===== TASK MATERIAL =====
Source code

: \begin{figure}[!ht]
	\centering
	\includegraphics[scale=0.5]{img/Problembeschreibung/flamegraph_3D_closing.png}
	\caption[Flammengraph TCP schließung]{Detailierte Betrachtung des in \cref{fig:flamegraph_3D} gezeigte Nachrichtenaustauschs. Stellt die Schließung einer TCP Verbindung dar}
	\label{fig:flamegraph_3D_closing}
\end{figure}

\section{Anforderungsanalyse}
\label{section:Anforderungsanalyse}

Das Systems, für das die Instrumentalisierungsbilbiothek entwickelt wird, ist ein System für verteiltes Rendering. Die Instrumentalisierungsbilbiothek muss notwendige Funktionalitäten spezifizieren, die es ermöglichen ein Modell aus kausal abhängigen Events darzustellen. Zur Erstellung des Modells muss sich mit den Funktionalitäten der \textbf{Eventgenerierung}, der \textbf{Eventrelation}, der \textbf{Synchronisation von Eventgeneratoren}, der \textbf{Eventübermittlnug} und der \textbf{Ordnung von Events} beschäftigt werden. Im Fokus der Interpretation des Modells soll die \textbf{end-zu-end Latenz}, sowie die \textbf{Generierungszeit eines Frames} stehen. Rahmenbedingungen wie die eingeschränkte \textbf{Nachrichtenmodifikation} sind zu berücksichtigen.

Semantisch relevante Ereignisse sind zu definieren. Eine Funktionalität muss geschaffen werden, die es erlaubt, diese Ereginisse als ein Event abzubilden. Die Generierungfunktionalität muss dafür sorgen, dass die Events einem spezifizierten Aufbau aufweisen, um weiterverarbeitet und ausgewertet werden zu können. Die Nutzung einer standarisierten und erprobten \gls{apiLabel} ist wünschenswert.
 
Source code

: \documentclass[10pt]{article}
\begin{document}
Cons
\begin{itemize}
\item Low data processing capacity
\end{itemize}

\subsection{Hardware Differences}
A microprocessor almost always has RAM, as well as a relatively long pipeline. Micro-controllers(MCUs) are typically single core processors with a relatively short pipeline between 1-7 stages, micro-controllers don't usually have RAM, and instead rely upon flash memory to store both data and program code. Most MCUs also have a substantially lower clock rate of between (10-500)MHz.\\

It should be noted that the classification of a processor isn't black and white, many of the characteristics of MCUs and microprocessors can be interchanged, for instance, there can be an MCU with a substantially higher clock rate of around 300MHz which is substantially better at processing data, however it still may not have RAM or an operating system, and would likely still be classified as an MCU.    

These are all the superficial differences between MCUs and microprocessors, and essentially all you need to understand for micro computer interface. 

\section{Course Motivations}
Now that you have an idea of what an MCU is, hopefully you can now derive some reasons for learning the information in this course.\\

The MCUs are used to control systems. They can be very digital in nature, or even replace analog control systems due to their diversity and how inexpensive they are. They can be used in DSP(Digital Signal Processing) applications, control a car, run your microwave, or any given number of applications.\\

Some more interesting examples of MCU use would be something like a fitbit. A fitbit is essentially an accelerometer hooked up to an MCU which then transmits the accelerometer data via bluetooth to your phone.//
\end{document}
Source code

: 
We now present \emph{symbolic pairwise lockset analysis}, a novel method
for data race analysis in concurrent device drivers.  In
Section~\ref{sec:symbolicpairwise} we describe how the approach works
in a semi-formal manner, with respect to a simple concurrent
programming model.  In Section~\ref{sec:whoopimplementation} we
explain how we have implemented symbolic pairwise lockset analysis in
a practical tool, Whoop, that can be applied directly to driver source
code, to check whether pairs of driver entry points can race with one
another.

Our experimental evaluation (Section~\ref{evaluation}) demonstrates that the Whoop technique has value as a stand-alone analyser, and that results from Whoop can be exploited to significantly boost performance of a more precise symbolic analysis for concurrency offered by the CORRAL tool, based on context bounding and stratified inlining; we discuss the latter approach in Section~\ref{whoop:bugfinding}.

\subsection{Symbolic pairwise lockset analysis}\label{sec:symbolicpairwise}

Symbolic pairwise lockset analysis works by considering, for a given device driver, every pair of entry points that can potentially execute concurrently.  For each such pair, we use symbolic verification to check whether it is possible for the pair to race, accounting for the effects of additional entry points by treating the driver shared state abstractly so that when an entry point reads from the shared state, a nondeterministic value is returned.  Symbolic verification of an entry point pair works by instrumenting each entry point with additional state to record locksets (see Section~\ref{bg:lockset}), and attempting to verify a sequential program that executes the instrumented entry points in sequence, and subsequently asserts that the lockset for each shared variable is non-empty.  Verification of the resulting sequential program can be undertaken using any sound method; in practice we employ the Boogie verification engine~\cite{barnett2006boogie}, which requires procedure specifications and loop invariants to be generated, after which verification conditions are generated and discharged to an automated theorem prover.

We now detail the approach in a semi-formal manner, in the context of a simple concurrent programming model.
=====
In the entries above, how many lines hold the word "tool"? Answer with the number only.

2